"I feel like I'm stuck in the movie 'Groundhog Day.' "

That's how Center City activist Paul R. Levy described his sense of deja vu at yesterday's SEPTA hearing on the transit agency's proposal to raise fares 31 percent and to slash service 20 percent by July to fill a $129-million budget hole.

"I come back again and again to this same hearing," said the president of the Center City District, which aggressively promotes downtown business vitality. "Over and over, we all say the same thing: 'Don't cut service; increase it! Don't raise fares beyond inflationary costs . . ."

For years, Levy said, the Legislature has ignored that plea.

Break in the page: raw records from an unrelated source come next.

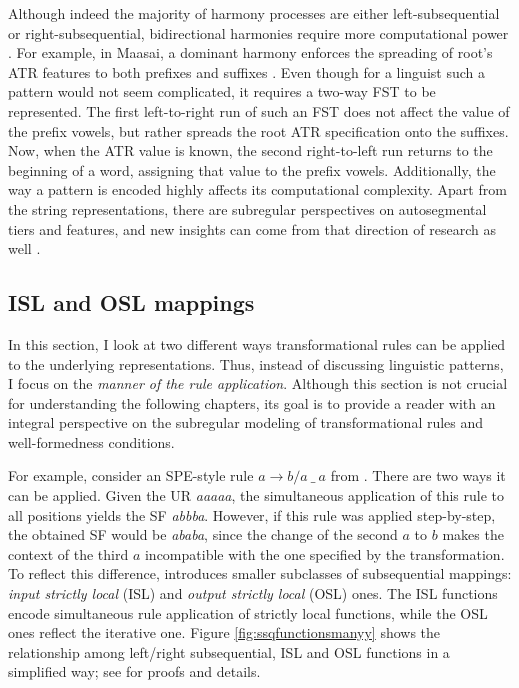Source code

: Although indeed the majority of harmony processes are either left-subsequential or right-subsequential, bidirectional harmonies require more computational power \citep{Heinz-Lai-2013-VHS}.
For example, in Maasai, a dominant harmony enforces the spreading of root's ATR features to both prefixes and suffixes \citep{RoseWalker2011}.
Even though for a linguist such a pattern would not seem complicated, it requires a two-way FST to be represented.
The first left-to-right run of such an FST does not affect the value of the prefix vowels, but rather spreads the root ATR specification onto the suffixes.
Now, when the ATR value is known, the second right-to-left run returns to the beginning of a word, assigning that value to the prefix vowels.
Additionally, the way a pattern is encoded highly affects its computational complexity. 
Apart from the string representations, there are subregular perspectives on autosegmental tiers and features, and new insights can come from that direction of research as well \citep{chandlee-etal-2019-learning,chandlee-jardine-2019-autosegmental}.




\subsection{ISL and OSL mappings}
\label{ISLandOSLmaps}

In this section, I look at two different ways transformational rules can be applied to the underlying representations.
Thus, instead of discussing linguistic patterns, I focus on the \emph{manner of the rule application}.
Although this section is not crucial for understanding the following chapters, its goal is to provide a reader with an integral perspective on the subregular modeling of transformational rules and well-formedness conditions.


For example, consider an SPE-style rule $a \rightarrow b / a~ \_~ a$ from \citep{Chandlee2014}.
There are two ways it can be applied.
Given the UR \emph{aaaaa}, the simultaneous application of this rule to all positions yields the SF \emph{abbba}.
However, if this rule was applied step-by-step, the obtained SF would be \emph{ababa}, since the change of the second $a$ to $b$ makes the context of the third $a$ incompatible with the one specified by the transformation.
To reflect this difference, \cite{Chandlee2014} introduces smaller subclasses of subsequential mappings: \emph{input strictly local} (ISL) and \emph{output strictly local} (OSL) ones.
The ISL functions encode simultaneous rule application of strictly local functions, while the OSL ones reflect the iterative one.
Figure \ref{fig:ssqfunctionsmanyy} shows the relationship among left/right subsequential, ISL and OSL functions in a simplified way; see \cite{ChandleeEtAl2014,ChandleeEtAl2015} for proofs and details.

Last-minute magic by Gov. Rendell, who borrowed $412 million from federal highway funds, avoided a 2005 "SEPTA doomsday."

Rendell has been mum on final-hour magic this time, so SEPTA officials say that if the state fails to find $100 million, the transit agency will be forced to finally unleash its doomsday plan.

If the state finds the funds, SEPTA could raise the remaining $29 million through 11 percent fare hikes, with no service cuts.

Pamela Clarke, of the Delaware Valley Healthcare Council, said the doomsday scenario would have a devastating effect on area hospitals' around-the-clock operations - from the 30,000 health-care workers who rely on public transit to the patients who must use it to get to medical care.

C. Allison Givhan, of the Center for Advocacy for the Rights and Interests of the Elderly, said fare hikes would put public transit out of reach for many elderly people, impeding access to vital services.

SEPTA's doomsday plan would hike a $2 cash fare to $2.50, a weekly TransPass from $18.75 to $25, and a monthly TransPass from $70 to $95.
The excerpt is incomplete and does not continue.